The annual Digestive Disease Week, sponsored by the American Association for the Study of Liver Diseases, American Gastroenterological Association, American Society for Gastrointestinal Endoscopy, and Society for Surgery of the Alimentary Tract was held virtually this year from May 21 to 23 and attracted participants from around the world, including researchers and academics in the fields of gastroenterology, hepatology, endoscopy, and gastrointestinal surgery.
In one study, Dilhana Badurdeen, M.D., of Johns Hopkins Medicine in Baltimore, and colleagues found that Black patients undergoing Roux-en-Y gastric bypass (RYGB) or sleeve gastrectomy (SG) experienced improved weight-loss outcomes but had a higher risk for postoperative morbidity and surgical complications compared with White patients.
The authors performed a retrospective review of the 2015 to 2019 Metabolic and Bariatric Surgery Accreditation and Quality Improvement Program database to identify patients undergoing RYGB and SG. The researchers found that compared with White patients, Black patients experienced improved weight-loss outcomes at 30 days after surgery but had a higher risk for increased morbidity and adverse events. These findings were independent of comorbid conditions at baseline and surgery type or characteristics.
“More studies are needed to identify factors that may contribute to differences in weight loss outcomes as well as adverse events,” Badurdeen said.
In another study, David Carr-Locke, M.D., of Weill Cornell Medical College in New York City, and colleagues found that all respirator-type masks (N95s and KN95s) were very effective at blocking particles of all sizes, even particles smaller than the standard 0.3-micron aerosols used to test them and give them their “95 percent” designation.

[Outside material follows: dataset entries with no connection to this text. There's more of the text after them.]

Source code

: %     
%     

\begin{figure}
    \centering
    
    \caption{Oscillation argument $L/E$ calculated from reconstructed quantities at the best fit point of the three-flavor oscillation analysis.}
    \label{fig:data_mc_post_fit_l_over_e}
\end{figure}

The authors used an electrical low-pressure impactor to quantify the number and sizes of particles generated by the nebulizer and transmitted through various types of masks. The device allowed separation of particles into 14 different sizes from 0.01 microns to 10 microns by pulling air through a test mask and sampling the air every second. In addition to finding all respirator-type masks to be effective at blocking particles of all sizes, the researchers found that a standard surgical mask material was also effective. However, it cannot be equated to a respirator mask because it is not tightly fitted to the face. Furthermore, the investigators found that homemade and commercial cloth masks were very poor at blocking particle transmission.
“Until we know exactly what particles a patient may produce during endoscopy (study in progress), all staff should wear respirator masks during and after procedures,” Carr-Locke said. “Surgical masks are probably adequate in low aerosol areas and cloth masks should never be worn in a clinical setting.”